### DATA LISTING

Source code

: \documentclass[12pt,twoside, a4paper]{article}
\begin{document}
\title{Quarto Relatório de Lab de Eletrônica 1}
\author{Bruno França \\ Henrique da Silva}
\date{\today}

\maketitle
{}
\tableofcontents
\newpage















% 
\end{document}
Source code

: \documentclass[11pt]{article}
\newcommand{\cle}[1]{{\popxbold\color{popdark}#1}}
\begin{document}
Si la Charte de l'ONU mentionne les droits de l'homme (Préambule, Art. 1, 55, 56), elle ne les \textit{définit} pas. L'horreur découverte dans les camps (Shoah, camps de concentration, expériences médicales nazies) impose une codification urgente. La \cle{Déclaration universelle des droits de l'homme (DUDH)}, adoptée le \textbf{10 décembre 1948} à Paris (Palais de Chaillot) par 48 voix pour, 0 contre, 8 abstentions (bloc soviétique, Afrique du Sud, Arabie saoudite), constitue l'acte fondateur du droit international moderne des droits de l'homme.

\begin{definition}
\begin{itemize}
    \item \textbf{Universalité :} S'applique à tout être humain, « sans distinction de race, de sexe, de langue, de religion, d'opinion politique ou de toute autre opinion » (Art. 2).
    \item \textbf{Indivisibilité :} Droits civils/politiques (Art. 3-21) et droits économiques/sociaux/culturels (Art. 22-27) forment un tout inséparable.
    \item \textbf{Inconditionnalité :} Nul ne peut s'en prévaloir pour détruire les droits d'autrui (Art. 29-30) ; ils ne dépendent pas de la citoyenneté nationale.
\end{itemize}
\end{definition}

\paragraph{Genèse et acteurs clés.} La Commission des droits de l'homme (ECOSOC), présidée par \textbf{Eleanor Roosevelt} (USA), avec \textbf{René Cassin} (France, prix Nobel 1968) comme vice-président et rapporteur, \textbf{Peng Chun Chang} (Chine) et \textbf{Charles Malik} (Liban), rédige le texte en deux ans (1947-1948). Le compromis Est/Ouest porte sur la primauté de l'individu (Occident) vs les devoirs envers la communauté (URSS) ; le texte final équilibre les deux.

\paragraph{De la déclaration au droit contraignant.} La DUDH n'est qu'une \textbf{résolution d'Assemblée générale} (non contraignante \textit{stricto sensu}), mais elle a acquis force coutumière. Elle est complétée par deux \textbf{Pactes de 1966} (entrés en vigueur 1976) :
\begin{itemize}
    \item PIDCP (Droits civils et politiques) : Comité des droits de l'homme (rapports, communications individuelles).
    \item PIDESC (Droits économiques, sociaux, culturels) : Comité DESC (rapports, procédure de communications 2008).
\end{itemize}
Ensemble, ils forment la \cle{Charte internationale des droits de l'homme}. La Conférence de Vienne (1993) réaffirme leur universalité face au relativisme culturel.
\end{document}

######
### DATA LISTING

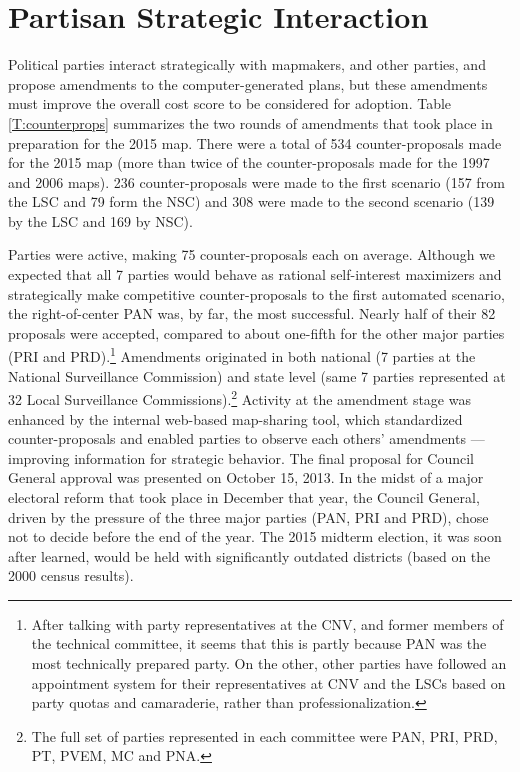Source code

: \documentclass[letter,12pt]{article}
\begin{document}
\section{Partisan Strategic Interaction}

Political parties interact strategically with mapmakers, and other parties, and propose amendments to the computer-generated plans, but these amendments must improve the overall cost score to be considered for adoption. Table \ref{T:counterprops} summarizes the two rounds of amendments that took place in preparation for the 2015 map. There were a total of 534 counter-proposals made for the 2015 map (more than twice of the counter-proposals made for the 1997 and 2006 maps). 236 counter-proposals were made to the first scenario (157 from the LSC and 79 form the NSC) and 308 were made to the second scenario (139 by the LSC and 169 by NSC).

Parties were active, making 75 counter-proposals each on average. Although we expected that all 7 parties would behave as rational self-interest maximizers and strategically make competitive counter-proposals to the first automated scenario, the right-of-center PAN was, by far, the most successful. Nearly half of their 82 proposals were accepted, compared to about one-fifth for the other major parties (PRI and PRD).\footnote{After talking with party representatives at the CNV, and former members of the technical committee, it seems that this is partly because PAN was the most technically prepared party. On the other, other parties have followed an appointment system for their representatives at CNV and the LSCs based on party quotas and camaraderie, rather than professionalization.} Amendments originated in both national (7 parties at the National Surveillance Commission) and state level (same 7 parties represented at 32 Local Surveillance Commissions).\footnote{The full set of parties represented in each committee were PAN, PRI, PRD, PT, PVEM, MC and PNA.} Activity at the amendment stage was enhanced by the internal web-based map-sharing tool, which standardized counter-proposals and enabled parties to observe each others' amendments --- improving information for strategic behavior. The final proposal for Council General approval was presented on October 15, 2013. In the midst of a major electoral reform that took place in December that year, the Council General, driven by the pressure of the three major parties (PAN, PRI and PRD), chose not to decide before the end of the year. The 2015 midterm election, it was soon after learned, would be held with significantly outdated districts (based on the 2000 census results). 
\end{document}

######

HOW TO COMPLETE THIS TASK:
Check each line above for the word "documentclass" and copy every line that has it.

SOLVED EXERCISE:
: \documentclass[12pt,twoside, a4paper]{article}
: \documentclass[11pt]{article}
: \documentclass[letter,12pt]{article}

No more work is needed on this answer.